Friday Fictioneers for 8/28/2020 (Big Bend Kill Me, Save Me)

Thanks to Rochelle @ Rochelle Wisoff-Fields-Addicted to Purple for another Friday Fictioneers inspirational photo, promulgated on Wednesday. Her weekly challenge is to write a story of 100 words or less based on the photo prompt, provided this week by J Hardy Carroll.

Photo prompt provided by J Hardy Carroll (photo credit)

 


Title: Big Bend Kill Me, Save Me
Genre: Fiction (Texas Outdoors)
Word Count: 100

I was lost at night in the Chihuahuan Desert of southwest Texas. Thunderstorms flooded arroyos with torrents leading to the Rio Grande. Without overnight gear, rain soaked me. I couldn’t see as storms raged and lightning flashed.

A bolt struck near me. I felt an electrical burn run through my body. I was going to die. A nearby cactus caught fire and burned despite the rain. I crawled under a rock outcropping.

Park Rangers rescued me in the morning. Someone had seen my signal. I asked, What signal? They said, a tall pillar of yellow light pointed the way. Strange.

Rising 8,085 feet out of the Chihuahuan Desert, El Capitan is the most well known Texas peak.

Look both ways and carry the ten essentials of survival.
Mind the  gaps for flash floods.

Click for link to other stories.

44 thoughts on “Friday Fictioneers for 8/28/2020 (Big Bend Kill Me, Save Me)
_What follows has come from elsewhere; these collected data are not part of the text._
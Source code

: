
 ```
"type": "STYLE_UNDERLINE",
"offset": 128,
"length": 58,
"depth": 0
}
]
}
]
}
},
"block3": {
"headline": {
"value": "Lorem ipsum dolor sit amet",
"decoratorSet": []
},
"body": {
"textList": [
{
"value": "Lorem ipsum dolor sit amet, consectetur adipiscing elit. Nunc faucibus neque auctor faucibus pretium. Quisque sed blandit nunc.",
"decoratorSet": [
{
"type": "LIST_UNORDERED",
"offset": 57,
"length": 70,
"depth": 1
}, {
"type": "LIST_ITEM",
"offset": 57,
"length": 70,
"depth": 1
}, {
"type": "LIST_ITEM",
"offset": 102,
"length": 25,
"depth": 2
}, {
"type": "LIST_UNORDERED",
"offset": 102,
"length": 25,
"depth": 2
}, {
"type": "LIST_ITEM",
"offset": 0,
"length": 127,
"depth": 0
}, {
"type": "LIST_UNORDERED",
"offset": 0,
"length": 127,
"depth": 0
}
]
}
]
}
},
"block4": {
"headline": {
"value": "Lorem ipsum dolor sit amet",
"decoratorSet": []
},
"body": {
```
    1. Thank you, Sue. While it is fiction, there is some truthful portions. I have been dumb enough to be out in the wilds at night without the essentials of survival. Once was enough.

      Liked by 3 people

      1. Yep, learned that lesson myself once. Fortunately, I was with a Boy Scout who guided us out with a pen light. Three miles through the rain forest in the dark of night😳

        Liked by 1 person

  1. I love to go out and stand in the summer rain. I do it in my backyard where it’s almost safe. Two weeks ago today, lightning struck a few miles from here and started a big fire. Today’s the first day we’re not inundated with smoke in almost two weeks. It’s always fascinated me that fires can start in a downpour.

    Liked by 1 person

  2. I’d like to see this as simply magical. I suppose, though, there’s a more mundane explanation having to do with the cactus deflecting some of the power of the lightning, In either case, a really good story.

    Liked by 1 person

    1. If you’ve ever seen cactus burn at night, it is an eerie sight. Because it is mostly moisture on the inside, it resits combustion. But it will burn.
      I am not sure what would deflect lightning. I just know that I don’t like it around me when I am out and about. 🙂 Thanks for comment, Linda.